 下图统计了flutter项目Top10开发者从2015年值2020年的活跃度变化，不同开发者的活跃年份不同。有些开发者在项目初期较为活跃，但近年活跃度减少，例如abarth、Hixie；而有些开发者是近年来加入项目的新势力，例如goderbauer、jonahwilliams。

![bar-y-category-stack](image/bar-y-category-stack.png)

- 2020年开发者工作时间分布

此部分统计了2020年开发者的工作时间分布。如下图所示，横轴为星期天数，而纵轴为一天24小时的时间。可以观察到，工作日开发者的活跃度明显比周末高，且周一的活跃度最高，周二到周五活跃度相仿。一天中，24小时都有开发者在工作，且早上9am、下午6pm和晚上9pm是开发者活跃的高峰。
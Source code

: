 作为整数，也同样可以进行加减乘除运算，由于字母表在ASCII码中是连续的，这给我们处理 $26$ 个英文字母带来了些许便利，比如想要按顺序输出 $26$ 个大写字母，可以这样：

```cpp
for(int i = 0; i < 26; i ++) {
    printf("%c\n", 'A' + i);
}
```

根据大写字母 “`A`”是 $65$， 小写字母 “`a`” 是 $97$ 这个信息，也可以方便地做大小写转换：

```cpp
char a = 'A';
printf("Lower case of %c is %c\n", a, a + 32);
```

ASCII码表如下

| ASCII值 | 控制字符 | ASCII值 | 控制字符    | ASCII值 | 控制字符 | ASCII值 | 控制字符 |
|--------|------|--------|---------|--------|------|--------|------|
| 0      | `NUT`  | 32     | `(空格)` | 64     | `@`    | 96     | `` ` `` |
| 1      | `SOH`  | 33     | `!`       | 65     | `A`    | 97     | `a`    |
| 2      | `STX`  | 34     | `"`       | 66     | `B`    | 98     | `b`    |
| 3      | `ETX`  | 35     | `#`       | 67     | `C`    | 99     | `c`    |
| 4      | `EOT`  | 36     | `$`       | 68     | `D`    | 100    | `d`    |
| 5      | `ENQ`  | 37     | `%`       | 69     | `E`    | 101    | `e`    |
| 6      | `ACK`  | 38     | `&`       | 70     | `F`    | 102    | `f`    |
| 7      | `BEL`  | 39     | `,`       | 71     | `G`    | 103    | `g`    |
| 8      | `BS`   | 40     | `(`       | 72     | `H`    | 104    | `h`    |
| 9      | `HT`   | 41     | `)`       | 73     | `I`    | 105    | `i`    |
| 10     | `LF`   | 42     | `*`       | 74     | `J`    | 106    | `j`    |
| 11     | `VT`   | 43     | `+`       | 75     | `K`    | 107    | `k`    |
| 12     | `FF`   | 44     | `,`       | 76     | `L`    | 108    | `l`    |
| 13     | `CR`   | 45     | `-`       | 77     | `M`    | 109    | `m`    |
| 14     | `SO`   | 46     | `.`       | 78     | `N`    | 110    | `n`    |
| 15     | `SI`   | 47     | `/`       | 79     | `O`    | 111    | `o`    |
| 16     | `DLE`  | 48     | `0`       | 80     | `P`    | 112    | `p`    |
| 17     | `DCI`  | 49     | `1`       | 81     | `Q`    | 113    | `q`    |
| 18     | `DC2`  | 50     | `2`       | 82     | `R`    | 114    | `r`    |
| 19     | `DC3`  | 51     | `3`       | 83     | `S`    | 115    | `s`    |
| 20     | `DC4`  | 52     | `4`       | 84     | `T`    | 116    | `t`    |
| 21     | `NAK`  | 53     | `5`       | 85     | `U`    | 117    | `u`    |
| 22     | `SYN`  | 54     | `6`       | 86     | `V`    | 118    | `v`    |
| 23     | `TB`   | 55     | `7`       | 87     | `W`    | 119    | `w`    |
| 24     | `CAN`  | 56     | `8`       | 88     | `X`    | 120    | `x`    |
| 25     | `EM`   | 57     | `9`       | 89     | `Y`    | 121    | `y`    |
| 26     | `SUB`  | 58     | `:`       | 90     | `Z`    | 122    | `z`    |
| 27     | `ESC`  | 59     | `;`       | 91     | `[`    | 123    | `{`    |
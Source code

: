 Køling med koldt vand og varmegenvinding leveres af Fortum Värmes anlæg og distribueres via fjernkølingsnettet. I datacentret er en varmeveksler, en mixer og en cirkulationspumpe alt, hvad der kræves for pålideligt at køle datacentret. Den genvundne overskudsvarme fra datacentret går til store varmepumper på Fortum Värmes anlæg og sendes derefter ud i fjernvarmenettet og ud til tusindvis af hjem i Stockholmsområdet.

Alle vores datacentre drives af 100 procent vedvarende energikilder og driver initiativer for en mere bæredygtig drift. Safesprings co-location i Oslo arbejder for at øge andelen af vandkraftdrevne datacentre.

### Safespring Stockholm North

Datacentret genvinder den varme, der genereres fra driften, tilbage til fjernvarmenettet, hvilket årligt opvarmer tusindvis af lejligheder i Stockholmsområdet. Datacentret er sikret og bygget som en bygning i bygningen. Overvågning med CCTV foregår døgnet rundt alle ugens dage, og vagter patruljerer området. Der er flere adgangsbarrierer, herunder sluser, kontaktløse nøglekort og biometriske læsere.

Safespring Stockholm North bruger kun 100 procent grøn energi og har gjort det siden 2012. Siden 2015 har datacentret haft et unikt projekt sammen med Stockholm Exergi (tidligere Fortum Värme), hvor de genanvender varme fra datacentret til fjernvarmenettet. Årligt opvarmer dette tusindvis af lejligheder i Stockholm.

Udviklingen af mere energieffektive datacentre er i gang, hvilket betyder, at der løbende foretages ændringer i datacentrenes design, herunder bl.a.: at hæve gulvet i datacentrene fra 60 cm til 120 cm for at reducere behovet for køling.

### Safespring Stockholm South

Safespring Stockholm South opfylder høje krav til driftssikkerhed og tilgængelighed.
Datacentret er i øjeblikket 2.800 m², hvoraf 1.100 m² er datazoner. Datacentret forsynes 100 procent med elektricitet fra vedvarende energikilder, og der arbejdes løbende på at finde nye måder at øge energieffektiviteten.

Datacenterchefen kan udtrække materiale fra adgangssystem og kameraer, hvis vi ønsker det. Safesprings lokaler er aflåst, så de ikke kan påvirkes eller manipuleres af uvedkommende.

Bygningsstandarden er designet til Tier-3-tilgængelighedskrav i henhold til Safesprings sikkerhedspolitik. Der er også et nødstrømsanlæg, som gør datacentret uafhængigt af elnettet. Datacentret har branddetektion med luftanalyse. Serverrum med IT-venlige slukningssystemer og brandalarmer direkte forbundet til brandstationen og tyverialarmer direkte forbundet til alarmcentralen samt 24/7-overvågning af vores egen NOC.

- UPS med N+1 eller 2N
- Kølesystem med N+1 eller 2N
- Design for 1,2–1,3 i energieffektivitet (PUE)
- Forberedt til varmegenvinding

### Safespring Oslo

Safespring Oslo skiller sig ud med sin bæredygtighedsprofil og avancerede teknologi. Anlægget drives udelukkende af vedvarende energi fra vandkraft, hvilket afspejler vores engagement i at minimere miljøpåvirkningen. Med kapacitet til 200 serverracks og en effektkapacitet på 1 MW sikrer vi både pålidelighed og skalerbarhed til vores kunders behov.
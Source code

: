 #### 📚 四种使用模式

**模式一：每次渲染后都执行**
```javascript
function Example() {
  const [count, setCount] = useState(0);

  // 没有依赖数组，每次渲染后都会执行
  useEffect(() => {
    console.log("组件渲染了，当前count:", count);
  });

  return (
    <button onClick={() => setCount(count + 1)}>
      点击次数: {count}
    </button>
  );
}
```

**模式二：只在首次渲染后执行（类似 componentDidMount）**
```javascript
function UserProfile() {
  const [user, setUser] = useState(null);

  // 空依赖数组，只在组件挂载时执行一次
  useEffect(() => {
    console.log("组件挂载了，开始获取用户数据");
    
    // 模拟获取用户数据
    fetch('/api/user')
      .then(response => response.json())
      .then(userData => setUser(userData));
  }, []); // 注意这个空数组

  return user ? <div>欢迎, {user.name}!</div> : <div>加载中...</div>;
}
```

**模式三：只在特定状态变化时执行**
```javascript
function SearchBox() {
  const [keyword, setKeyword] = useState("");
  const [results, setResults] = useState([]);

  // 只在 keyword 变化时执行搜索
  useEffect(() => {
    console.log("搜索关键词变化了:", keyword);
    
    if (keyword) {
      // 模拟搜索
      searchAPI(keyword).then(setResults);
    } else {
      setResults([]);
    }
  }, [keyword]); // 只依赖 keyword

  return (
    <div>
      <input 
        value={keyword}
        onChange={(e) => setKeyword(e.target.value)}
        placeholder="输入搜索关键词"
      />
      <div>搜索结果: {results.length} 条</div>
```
════════════════
* [Prompt] Search the listing above for "console" and copy every line that holds it.

* [Final answer]
    console.log("组件渲染了，当前count:", count);
    console.log("组件挂载了，开始获取用户数据");
    console.log("搜索关键词变化了:", keyword);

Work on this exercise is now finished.